WORKING DATA:
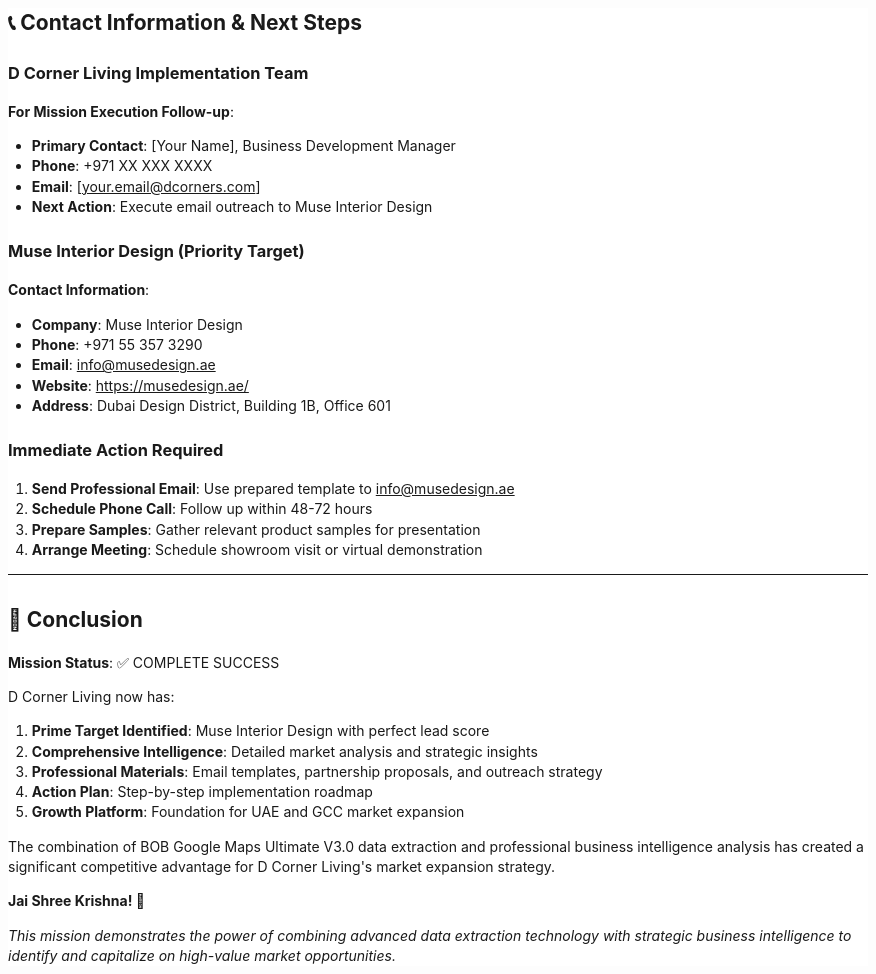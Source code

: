 
## 📞 Contact Information & Next Steps

### D Corner Living Implementation Team
**For Mission Execution Follow-up**:
- **Primary Contact**: [Your Name], Business Development Manager
- **Phone**: +971 XX XXX XXXX
- **Email**: [your.email@dcorners.com]
- **Next Action**: Execute email outreach to Muse Interior Design

### Muse Interior Design (Priority Target)
**Contact Information**:
- **Company**: Muse Interior Design
- **Phone**: +971 55 357 3290
- **Email**: info@musedesign.ae
- **Website**: https://musedesign.ae/
- **Address**: Dubai Design District, Building 1B, Office 601

### Immediate Action Required
1. **Send Professional Email**: Use prepared template to info@musedesign.ae
2. **Schedule Phone Call**: Follow up within 48-72 hours
3. **Prepare Samples**: Gather relevant product samples for presentation
4. **Arrange Meeting**: Schedule showroom visit or virtual demonstration

---

## 🎯 Conclusion

**Mission Status**: ✅ COMPLETE SUCCESS

D Corner Living now has:
1. **Prime Target Identified**: Muse Interior Design with perfect lead score
2. **Comprehensive Intelligence**: Detailed market analysis and strategic insights
3. **Professional Materials**: Email templates, partnership proposals, and outreach strategy
4. **Action Plan**: Step-by-step implementation roadmap
5. **Growth Platform**: Foundation for UAE and GCC market expansion

The combination of BOB Google Maps Ultimate V3.0 data extraction and professional business intelligence analysis has created a significant competitive advantage for D Corner Living's market expansion strategy.

**Jai Shree Krishna! 🙏**

*This mission demonstrates the power of combining advanced data extraction technology with strategic business intelligence to identify and capitalize on high-value market opportunities.*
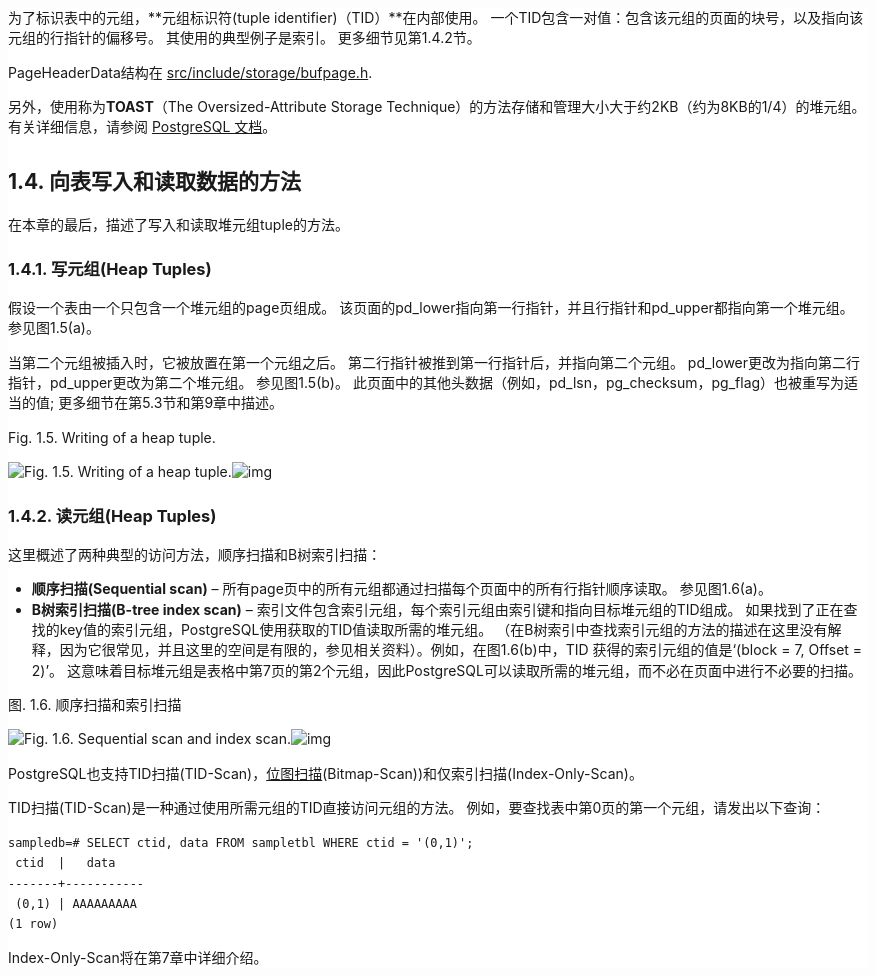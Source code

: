 为了标识表中的元组，**元组标识符(tuple identifier)（TID）**在内部使用。 一个TID包含一对值：包含该元组的页面的块号，以及指向该元组的行指针的偏移号。 其使用的典型例子是索引。 更多细节见第1.4.2节。

PageHeaderData结构在 [src/include/storage/bufpage.h](https://github.com/postgres/postgres/blob/master/src/include/storage/bufpage.h).

另外，使用称为**TOAST**（The Oversized-Attribute Storage Technique）的方法存储和管理大小大于约2KB（约为8KB的1/4）的堆元组。 有关详细信息，请参阅 [PostgreSQL 文档](http://www.postgresql.org/docs/current/static/storage-toast.html)。

## 1.4. 向表写入和读取数据的方法

在本章的最后，描述了写入和读取堆元组tuple的方法。

### 1.4.1. 写元组(Heap Tuples)

假设一个表由一个只包含一个堆元组的page页组成。 该页面的pd_lower指向第一行指针，并且行指针和pd_upper都指向第一个堆元组。 参见图1.5(a)。

当第二个元组被插入时，它被放置在第一个元组之后。 第二行指针被推到第一行指针后，并指向第二个元组。 pd_lower更改为指向第二行指针，pd_upper更改为第二个堆元组。 参见图1.5(b)。 此页面中的其他头数据（例如，pd_lsn，pg_checksum，pg_flag）也被重写为适当的值; 更多细节在第5.3节和第9章中描述。

Fig. 1.5. Writing of a heap tuple.

![Fig. 1.5. Writing of a heap tuple.](https://github.com/yonj1e/The-Internals-of-PostgreSQL/blob/master/imgs/ch1/fig-1-05.png?raw=true)![img]()

### 1.4.2. 读元组(Heap Tuples)

这里概述了两种典型的访问方法，顺序扫描和B树索引扫描：

- **顺序扫描(Sequential scan)** – 所有page页中的所有元组都通过扫描每个页面中的所有行指针顺序读取。 参见图1.6(a)。
- **B树索引扫描(B-tree index scan)** – 索引文件包含索引元组，每个索引元组由索引键和指向目标堆元组的TID组成。 如果找到了正在查找的key值的索引元组，PostgreSQL使用获取的TID值读取所需的堆元组。 （在B树索引中查找索引元组的方法的描述在这里没有解释，因为它很常见，并且这里的空间是有限的，参见相关资料）。例如，在图1.6(b)中，TID 获得的索引元组的值是‘(block = 7, Offset = 2)’。 这意味着目标堆元组是表格中第7页的第2个元组，因此PostgreSQL可以读取所需的堆元组，而不必在页面中进行不必要的扫描。

图. 1.6.  顺序扫描和索引扫描

![Fig. 1.6. Sequential scan and index scan.](https://github.com/yonj1e/The-Internals-of-PostgreSQL/blob/master/imgs/ch1/fig-1-06.png?raw=true)![img]()

 PostgreSQL也支持TID扫描(TID-Scan)，[位图扫描](https://wiki.postgresql.org/wiki/Bitmap_Indexes)(Bitmap-Scan))和仅索引扫描(Index-Only-Scan)。

TID扫描(TID-Scan)是一种通过使用所需元组的TID直接访问元组的方法。 例如，要查找表中第0页的第一个元组，请发出以下查询：

```
sampledb=# SELECT ctid, data FROM sampletbl WHERE ctid = '(0,1)';
 ctid  |   data    
-------+-----------
 (0,1) | AAAAAAAAA
(1 row)
```

Index-Only-Scan将在第7章中详细介绍。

DIRECTIONS: A faithful, picture-free copy of the material is what this task asks for.

TASK RESULT:
Source code

: 
## 📞 Contact Information & Next Steps

### D Corner Living Implementation Team
**For Mission Execution Follow-up**:
- **Primary Contact**: [Your Name], Business Development Manager
- **Phone**: +971 XX XXX XXXX
- **Email**: [your.email@dcorners.com]
- **Next Action**: Execute email outreach to Muse Interior Design

### Muse Interior Design (Priority Target)
**Contact Information**:
- **Company**: Muse Interior Design
- **Phone**: +971 55 357 3290
- **Email**: info@musedesign.ae
- **Website**: https://musedesign.ae/
- **Address**: Dubai Design District, Building 1B, Office 601

### Immediate Action Required
1. **Send Professional Email**: Use prepared template to info@musedesign.ae
2. **Schedule Phone Call**: Follow up within 48-72 hours
3. **Prepare Samples**: Gather relevant product samples for presentation
4. **Arrange Meeting**: Schedule showroom visit or virtual demonstration

---

## 🎯 Conclusion

**Mission Status**: ✅ COMPLETE SUCCESS

D Corner Living now has:
1. **Prime Target Identified**: Muse Interior Design with perfect lead score
2. **Comprehensive Intelligence**: Detailed market analysis and strategic insights
3. **Professional Materials**: Email templates, partnership proposals, and outreach strategy
4. **Action Plan**: Step-by-step implementation roadmap
5. **Growth Platform**: Foundation for UAE and GCC market expansion

The combination of BOB Google Maps Ultimate V3.0 data extraction and professional business intelligence analysis has created a significant competitive advantage for D Corner Living's market expansion strategy.

**Jai Shree Krishna! 🙏**

*This mission demonstrates the power of combining advanced data extraction technology with strategic business intelligence to identify and capitalize on high-value market opportunities.*
Source code

: 为了标识表中的元组，**元组标识符(tuple identifier)（TID）**在内部使用。 一个TID包含一对值：包含该元组的页面的块号，以及指向该元组的行指针的偏移号。 其使用的典型例子是索引。 更多细节见第1.4.2节。

PageHeaderData结构在 [src/include/storage/bufpage.h](https://github.com/postgres/postgres/blob/master/src/include/storage/bufpage.h).

另外，使用称为**TOAST**（The Oversized-Attribute Storage Technique）的方法存储和管理大小大于约2KB（约为8KB的1/4）的堆元组。 有关详细信息，请参阅 [PostgreSQL 文档](http://www.postgresql.org/docs/current/static/storage-toast.html)。

## 1.4. 向表写入和读取数据的方法

在本章的最后，描述了写入和读取堆元组tuple的方法。

### 1.4.1. 写元组(Heap Tuples)

假设一个表由一个只包含一个堆元组的page页组成。 该页面的pd_lower指向第一行指针，并且行指针和pd_upper都指向第一个堆元组。 参见图1.5(a)。

当第二个元组被插入时，它被放置在第一个元组之后。 第二行指针被推到第一行指针后，并指向第二个元组。 pd_lower更改为指向第二行指针，pd_upper更改为第二个堆元组。 参见图1.5(b)。 此页面中的其他头数据（例如，pd_lsn，pg_checksum，pg_flag）也被重写为适当的值; 更多细节在第5.3节和第9章中描述。

Fig. 1.5. Writing of a heap tuple.

![Fig. 1.5. Writing of a heap tuple.](https://github.com/yonj1e/The-Internals-of-PostgreSQL/blob/master/imgs/ch1/fig-1-05.png?raw=true)![img]()

### 1.4.2. 读元组(Heap Tuples)

这里概述了两种典型的访问方法，顺序扫描和B树索引扫描：

- **顺序扫描(Sequential scan)** – 所有page页中的所有元组都通过扫描每个页面中的所有行指针顺序读取。 参见图1.6(a)。
- **B树索引扫描(B-tree index scan)** – 索引文件包含索引元组，每个索引元组由索引键和指向目标堆元组的TID组成。 如果找到了正在查找的key值的索引元组，PostgreSQL使用获取的TID值读取所需的堆元组。 （在B树索引中查找索引元组的方法的描述在这里没有解释，因为它很常见，并且这里的空间是有限的，参见相关资料）。例如，在图1.6(b)中，TID 获得的索引元组的值是‘(block = 7, Offset = 2)’。 这意味着目标堆元组是表格中第7页的第2个元组，因此PostgreSQL可以读取所需的堆元组，而不必在页面中进行不必要的扫描。

图. 1.6.  顺序扫描和索引扫描

![Fig. 1.6. Sequential scan and index scan.](https://github.com/yonj1e/The-Internals-of-PostgreSQL/blob/master/imgs/ch1/fig-1-06.png?raw=true)![img]()

 PostgreSQL也支持TID扫描(TID-Scan)，[位图扫描](https://wiki.postgresql.org/wiki/Bitmap_Indexes)(Bitmap-Scan))和仅索引扫描(Index-Only-Scan)。

TID扫描(TID-Scan)是一种通过使用所需元组的TID直接访问元组的方法。 例如，要查找表中第0页的第一个元组，请发出以下查询：

```
sampledb=# SELECT ctid, data FROM sampletbl WHERE ctid = '(0,1)';
 ctid  |   data    
-------+-----------
 (0,1) | AAAAAAAAA
(1 row)
```

Index-Only-Scan将在第7章中详细介绍。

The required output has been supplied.